Elle va retrouver Caleb.
Elle est sur la bonne voie.

Voilà maintenant presque une semaine qu'elle est arrivée à Savannah, Maxine. Cinq jours, pour être exacte. Cinq jours qu'elle a quitté tout ce qu'elle connaissait jusque là. Sa petite vie tranquille n'est plus. Plus aucun repère. Rien qu'elle connaît. L'inconnu. Elle a enfin l'impression de se sentir libre. L'impression d'une grande bouffée d'air frais après avoir retenu son souffle pendant longtemps. Elle se sent enfin en vie. Pourtant elle ne peut s'empêcher d'angoisser, la gamine. Sensation inexplicable. Le manque, peut-être. L’appréhension, aussi. Elle sait que cette escapade pourrait lui coûter cher. Ses parents étaient furieux, évidemment, quand ils ont appris ce qu'elle comptait faire. Elle a aussi mis son couple en péril, et ça la tue à petit feu. Mais elle essaye de ne pas y penser. Il n'y a qu'une chose qui est importante à l'heure actuelle. Retrouver Caleb. Son frère. Elle ne peut s'expliquer ce besoin soudain de le voir. Comme une urgence. Vital. Deux ans qu'ils ne se sont pas vus. Deux putain d'années de manque, de colère, de rancune. Elle le déteste. Mais elle n'a jamais cessé de l'aimer, plus que n'importe qui sur cette fichue planète. Il est grand temps qu'ils parlent. Ils se doivent des explications. Parce que cette incompréhension, c'est le blocage de la vie de la gamine. Elle n'arrive plus à avancer. Elle n'arrive plus à écrire. Le premier roman, il est sorti du cœur. Ecrit sous le coup de la colère, de la tristesse, de la douleur. Ecrit après l'abandon d'un frère qui représentait tous les repères. Un phare dont la lumière s'est éteinte. Et Maxine, c'est le bateau qui, privé de repère, a foncé dans la falaise. Si le personnage principal de son bouquin a eu la chance d'avoir une fin heureuse, ce n'est toujours pas le cas de la gamine. Et il est grand temps que ça change.

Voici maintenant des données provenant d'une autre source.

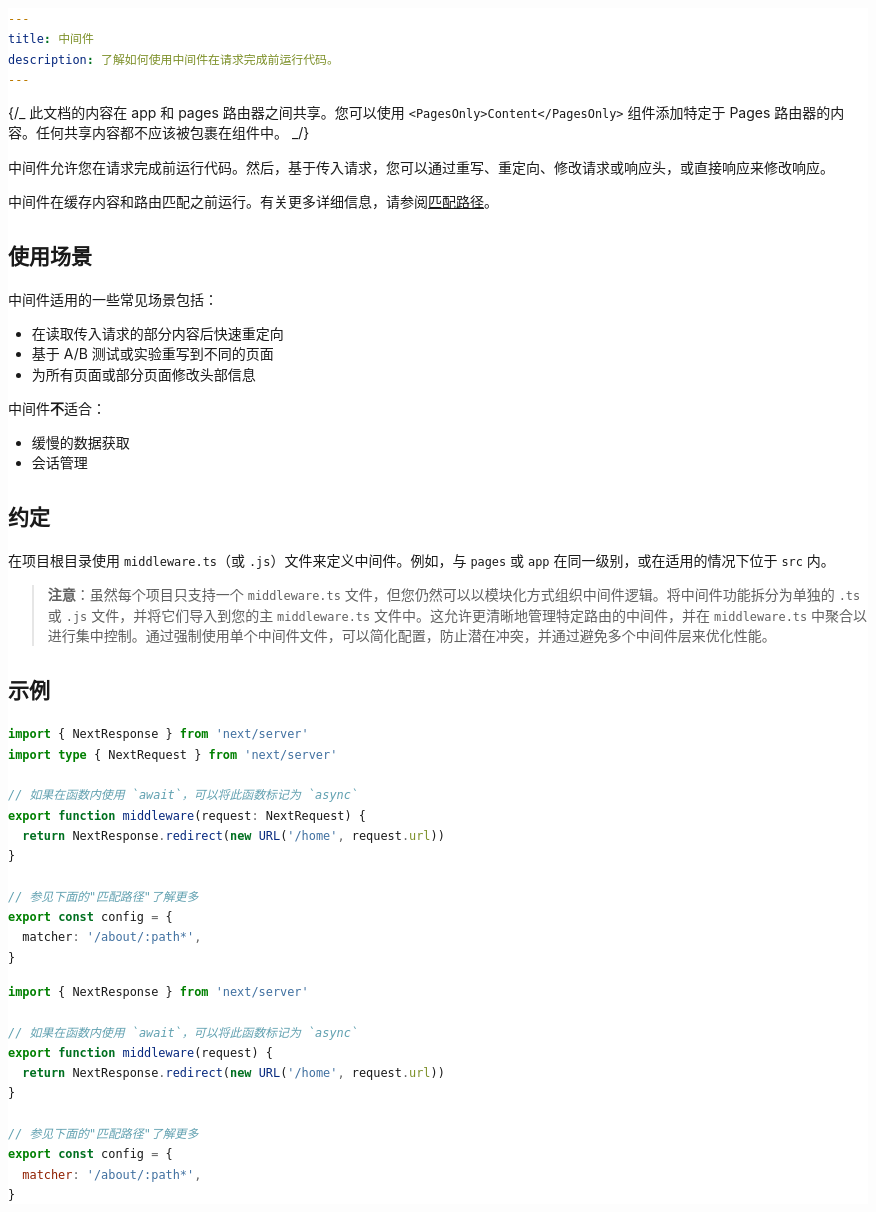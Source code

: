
 ```yaml
---
title: 中间件
description: 了解如何使用中间件在请求完成前运行代码。
---
```


{/_ 此文档的内容在 app 和 pages 路由器之间共享。您可以使用 `<PagesOnly>Content</PagesOnly>` 组件添加特定于 Pages 路由器的内容。任何共享内容都不应该被包裹在组件中。 _/}

中间件允许您在请求完成前运行代码。然后，基于传入请求，您可以通过重写、重定向、修改请求或响应头，或直接响应来修改响应。

中间件在缓存内容和路由匹配之前运行。有关更多详细信息，请参阅[匹配路径](#匹配路径)。

## 使用场景

中间件适用的一些常见场景包括：

- 在读取传入请求的部分内容后快速重定向
- 基于 A/B 测试或实验重写到不同的页面
- 为所有页面或部分页面修改头部信息

中间件**不**适合：

- 缓慢的数据获取
- 会话管理

## 约定

在项目根目录使用 `middleware.ts`（或 `.js`）文件来定义中间件。例如，与 `pages` 或 `app` 在同一级别，或在适用的情况下位于 `src` 内。

> **注意**：虽然每个项目只支持一个 `middleware.ts` 文件，但您仍然可以以模块化方式组织中间件逻辑。将中间件功能拆分为单独的 `.ts` 或 `.js` 文件，并将它们导入到您的主 `middleware.ts` 文件中。这允许更清晰地管理特定路由的中间件，并在 `middleware.ts` 中聚合以进行集中控制。通过强制使用单个中间件文件，可以简化配置，防止潜在冲突，并通过避免多个中间件层来优化性能。

## 示例

```ts filename="middleware.ts" switcher
import { NextResponse } from 'next/server'
import type { NextRequest } from 'next/server'

// 如果在函数内使用 `await`，可以将此函数标记为 `async`
export function middleware(request: NextRequest) {
  return NextResponse.redirect(new URL('/home', request.url))
}

// 参见下面的"匹配路径"了解更多
export const config = {
  matcher: '/about/:path*',
}
```

```js filename="middleware.js" switcher
import { NextResponse } from 'next/server'

// 如果在函数内使用 `await`，可以将此函数标记为 `async`
export function middleware(request) {
  return NextResponse.redirect(new URL('/home', request.url))
}

// 参见下面的"匹配路径"了解更多
export const config = {
  matcher: '/about/:path*',
}
```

Retrouver Caleb. Maxine, elle a mis longtemps à retrouver sa trace. Elle savait qu'il était à Savannah, mais encore fallait-il trouver une adresse. Pas de Caleb Bloomberg en ville. Elle a eu l'impression de chercher un fantôme. De chercher un mort. Elle y a songé, Maxine. Elle s'est dit que, peut-être, il avait réussi à se foutre en l'air finalement. Qu'elle cherchait après une personne qui n'était plus là. Un fantôme. Et puis elle a trouvé une piste. Un Asher Bloomberg, travaillant pour la police. Asher, comme le second prénom de Caleb. C'est lui, elle en a eu la conviction. Une adresse à laquelle elle a finalement fini par se rendre après deux jours d'hésitation. Sauf que ce n'est pas Caleb qui a ouvert la porte, mais un jeune homme brun, la vingtaine. Et Maxine, elle a cru qu'elle s'était trompée. Son visage s'est décomposé, elle a failli chialer. Elle a perdu espoir en à peine une seconde. Le gars en face, il n'a pas eu l'air franchement à l'aise, pourtant il a été gentil. Il a répondu à ses questions. Asher Bloomberg, trente-deux ans, brun aux yeux noirs, vit bien ici. Le gars, un certain Merle, est resté bouche-bée quand elle lui a finalement avoué qui elle était. La sœur d'Asher. Sauf que ce dernier, il n'était pas là. Sorti, apparemment. Et Merle, il a mis un moment avant de dire qu'Asher, il était peut-être dans cet endroit bizarre en ville, le Gentlemen's Club. Il n'avait même pas l'air sûr, comme s'il disait ça au hasard. Mais elle a décidé de tenter, Maxine.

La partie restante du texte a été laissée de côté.